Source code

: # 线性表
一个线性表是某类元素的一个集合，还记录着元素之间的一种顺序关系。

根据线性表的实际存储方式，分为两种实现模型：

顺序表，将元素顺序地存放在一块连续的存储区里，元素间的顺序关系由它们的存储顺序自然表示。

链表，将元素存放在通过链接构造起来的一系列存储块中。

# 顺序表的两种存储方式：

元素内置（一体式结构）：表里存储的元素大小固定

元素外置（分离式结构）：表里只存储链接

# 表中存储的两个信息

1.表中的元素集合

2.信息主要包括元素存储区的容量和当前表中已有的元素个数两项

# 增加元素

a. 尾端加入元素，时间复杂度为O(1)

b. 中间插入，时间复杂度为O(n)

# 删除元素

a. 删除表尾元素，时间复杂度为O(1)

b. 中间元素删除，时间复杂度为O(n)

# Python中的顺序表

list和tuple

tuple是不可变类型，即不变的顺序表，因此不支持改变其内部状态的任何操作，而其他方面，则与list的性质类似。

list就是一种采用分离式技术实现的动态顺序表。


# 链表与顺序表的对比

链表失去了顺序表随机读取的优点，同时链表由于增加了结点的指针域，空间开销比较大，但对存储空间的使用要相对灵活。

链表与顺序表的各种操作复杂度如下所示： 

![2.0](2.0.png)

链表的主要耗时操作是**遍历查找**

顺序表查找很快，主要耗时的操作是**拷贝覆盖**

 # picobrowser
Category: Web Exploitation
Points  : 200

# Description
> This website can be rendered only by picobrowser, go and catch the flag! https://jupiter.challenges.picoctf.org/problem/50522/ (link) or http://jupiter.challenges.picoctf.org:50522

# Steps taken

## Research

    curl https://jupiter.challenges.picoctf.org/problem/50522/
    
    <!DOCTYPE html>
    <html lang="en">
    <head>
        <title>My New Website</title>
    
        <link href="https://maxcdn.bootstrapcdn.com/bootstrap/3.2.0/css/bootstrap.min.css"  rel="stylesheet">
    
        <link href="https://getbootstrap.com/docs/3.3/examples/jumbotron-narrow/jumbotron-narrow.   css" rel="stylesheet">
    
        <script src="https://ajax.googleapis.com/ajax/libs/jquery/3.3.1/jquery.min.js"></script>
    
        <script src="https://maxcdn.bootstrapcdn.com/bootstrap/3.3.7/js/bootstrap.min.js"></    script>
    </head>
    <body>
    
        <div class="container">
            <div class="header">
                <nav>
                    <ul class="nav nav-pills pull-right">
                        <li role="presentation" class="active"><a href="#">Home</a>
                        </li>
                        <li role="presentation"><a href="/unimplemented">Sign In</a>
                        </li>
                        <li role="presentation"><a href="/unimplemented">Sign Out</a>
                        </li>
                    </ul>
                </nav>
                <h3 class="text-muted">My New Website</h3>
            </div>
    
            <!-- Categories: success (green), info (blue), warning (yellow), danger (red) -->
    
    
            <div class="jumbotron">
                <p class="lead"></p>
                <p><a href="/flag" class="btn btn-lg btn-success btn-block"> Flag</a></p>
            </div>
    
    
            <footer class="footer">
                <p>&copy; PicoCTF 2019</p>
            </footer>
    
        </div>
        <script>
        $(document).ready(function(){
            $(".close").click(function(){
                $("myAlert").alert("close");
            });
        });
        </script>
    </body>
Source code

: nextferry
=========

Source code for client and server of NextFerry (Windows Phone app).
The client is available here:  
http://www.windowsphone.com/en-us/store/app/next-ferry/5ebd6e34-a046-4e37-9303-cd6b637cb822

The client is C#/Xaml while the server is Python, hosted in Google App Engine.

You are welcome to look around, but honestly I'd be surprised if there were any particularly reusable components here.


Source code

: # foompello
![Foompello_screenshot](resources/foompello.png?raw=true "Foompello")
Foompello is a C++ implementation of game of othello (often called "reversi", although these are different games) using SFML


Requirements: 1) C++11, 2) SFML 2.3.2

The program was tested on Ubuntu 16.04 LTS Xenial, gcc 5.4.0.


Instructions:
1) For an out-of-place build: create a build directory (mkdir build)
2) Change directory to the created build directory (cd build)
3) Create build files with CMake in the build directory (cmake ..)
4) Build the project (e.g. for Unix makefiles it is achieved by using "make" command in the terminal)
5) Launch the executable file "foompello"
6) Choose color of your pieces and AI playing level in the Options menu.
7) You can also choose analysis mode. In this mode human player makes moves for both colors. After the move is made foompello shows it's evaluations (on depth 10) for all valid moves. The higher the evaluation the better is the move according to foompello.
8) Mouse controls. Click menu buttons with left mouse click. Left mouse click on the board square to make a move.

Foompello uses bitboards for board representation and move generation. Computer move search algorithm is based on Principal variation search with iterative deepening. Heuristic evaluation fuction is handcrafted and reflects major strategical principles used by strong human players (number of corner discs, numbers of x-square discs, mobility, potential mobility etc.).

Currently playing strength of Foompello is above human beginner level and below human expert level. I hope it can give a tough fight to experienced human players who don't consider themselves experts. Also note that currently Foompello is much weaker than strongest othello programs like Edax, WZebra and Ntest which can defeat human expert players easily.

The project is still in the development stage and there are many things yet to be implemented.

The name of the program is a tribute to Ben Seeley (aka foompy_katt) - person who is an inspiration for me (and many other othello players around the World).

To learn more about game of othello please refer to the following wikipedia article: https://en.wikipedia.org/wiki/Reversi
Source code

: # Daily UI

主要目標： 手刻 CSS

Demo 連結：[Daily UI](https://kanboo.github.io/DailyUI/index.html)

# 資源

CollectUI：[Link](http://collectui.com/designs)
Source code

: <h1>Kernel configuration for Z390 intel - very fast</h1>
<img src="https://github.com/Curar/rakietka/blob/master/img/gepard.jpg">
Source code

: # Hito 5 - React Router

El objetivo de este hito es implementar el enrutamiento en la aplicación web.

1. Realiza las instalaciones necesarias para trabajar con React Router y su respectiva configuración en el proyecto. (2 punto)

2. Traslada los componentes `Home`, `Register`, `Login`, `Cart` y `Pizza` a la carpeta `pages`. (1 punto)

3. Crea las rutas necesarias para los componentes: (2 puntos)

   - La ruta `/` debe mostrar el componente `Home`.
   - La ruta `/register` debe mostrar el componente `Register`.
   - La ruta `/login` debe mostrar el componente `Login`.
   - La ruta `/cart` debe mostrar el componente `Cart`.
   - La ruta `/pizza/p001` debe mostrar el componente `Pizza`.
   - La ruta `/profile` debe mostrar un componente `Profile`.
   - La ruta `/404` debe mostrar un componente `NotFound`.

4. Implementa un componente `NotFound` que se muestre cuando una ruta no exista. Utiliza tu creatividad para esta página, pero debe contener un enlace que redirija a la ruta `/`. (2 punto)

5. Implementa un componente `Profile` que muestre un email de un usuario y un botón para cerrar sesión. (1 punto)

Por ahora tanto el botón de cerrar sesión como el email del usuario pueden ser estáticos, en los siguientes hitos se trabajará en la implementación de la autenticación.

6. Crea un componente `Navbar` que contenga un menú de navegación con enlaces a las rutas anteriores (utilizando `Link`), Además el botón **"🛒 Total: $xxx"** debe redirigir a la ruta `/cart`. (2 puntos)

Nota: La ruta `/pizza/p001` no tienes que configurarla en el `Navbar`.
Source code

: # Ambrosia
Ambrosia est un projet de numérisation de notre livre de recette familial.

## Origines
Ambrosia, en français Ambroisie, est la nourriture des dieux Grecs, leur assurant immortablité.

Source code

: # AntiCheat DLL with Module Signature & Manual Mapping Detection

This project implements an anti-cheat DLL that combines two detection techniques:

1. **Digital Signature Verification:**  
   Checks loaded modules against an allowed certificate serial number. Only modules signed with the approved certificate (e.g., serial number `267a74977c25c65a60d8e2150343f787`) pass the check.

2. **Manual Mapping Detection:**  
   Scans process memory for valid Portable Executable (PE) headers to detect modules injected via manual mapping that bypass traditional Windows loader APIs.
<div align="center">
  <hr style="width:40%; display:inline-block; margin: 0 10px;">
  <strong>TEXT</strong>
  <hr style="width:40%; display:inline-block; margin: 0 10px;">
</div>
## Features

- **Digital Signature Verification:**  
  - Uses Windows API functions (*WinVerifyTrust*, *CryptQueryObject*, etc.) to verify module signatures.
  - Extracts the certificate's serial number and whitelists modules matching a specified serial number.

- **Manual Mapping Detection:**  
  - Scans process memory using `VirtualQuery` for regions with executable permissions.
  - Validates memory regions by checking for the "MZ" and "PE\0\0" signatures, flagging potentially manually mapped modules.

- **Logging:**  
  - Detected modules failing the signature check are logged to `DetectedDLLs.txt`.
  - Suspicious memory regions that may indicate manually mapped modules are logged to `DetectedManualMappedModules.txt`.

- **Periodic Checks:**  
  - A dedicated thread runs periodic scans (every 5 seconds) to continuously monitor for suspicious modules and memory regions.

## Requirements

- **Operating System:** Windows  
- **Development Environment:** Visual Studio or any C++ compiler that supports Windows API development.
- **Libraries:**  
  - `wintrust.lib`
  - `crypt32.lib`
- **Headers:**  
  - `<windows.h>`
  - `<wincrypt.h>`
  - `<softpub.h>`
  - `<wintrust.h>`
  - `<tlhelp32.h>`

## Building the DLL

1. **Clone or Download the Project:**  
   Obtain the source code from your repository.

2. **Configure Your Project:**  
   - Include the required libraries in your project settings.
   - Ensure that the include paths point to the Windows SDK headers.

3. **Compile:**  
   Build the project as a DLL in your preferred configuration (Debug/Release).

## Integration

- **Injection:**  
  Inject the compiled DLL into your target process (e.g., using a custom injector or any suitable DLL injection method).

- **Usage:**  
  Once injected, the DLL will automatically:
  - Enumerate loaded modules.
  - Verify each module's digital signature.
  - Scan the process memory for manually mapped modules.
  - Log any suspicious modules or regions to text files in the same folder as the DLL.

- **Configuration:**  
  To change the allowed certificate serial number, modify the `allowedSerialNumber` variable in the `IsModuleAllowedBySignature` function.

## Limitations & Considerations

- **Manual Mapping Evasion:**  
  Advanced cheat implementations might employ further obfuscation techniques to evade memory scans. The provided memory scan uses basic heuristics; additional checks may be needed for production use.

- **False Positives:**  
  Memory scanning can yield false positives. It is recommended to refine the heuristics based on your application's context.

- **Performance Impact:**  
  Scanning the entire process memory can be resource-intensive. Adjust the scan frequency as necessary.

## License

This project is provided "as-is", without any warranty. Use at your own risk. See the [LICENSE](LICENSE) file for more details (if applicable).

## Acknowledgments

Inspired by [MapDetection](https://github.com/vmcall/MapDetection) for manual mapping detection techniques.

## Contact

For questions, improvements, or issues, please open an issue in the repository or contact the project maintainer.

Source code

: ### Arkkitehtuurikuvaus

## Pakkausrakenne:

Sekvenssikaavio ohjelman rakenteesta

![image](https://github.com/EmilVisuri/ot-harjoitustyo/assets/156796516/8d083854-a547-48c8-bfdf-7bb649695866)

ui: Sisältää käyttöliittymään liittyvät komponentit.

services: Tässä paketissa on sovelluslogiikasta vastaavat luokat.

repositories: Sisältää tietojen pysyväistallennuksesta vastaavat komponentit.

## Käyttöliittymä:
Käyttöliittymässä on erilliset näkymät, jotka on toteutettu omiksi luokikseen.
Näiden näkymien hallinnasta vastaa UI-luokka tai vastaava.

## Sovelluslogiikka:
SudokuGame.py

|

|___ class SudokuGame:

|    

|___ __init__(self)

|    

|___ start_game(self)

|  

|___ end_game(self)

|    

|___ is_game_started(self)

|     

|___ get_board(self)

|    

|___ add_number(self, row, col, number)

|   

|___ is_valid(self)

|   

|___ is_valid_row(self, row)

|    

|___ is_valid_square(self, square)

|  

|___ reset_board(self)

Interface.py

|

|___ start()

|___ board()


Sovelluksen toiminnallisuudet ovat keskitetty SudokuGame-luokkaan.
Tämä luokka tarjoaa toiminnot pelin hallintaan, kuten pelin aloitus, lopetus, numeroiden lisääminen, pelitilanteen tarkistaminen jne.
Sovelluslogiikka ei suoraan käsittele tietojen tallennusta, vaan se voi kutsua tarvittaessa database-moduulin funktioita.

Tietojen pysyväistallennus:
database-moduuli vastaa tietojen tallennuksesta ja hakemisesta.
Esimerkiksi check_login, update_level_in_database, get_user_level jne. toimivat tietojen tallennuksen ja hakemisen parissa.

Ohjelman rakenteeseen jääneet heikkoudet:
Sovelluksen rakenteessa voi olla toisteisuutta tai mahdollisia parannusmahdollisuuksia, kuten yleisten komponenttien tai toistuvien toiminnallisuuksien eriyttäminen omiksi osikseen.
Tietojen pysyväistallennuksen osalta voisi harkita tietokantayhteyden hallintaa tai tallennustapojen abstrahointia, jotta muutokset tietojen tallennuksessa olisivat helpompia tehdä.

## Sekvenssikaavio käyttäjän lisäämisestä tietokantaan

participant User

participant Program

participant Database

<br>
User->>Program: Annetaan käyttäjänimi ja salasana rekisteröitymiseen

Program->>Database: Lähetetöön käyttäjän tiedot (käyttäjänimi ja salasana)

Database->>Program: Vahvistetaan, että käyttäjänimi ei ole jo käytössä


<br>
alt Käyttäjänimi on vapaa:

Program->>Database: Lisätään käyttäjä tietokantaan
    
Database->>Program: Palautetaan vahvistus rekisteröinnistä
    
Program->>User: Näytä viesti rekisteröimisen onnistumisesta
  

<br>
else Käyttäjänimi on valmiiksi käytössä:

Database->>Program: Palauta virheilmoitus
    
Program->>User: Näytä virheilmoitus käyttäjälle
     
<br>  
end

=-=-=

# [WORK REQUEST]
Report how many lines above hold "href", number only.

# [WRITTEN SOLUTION]
6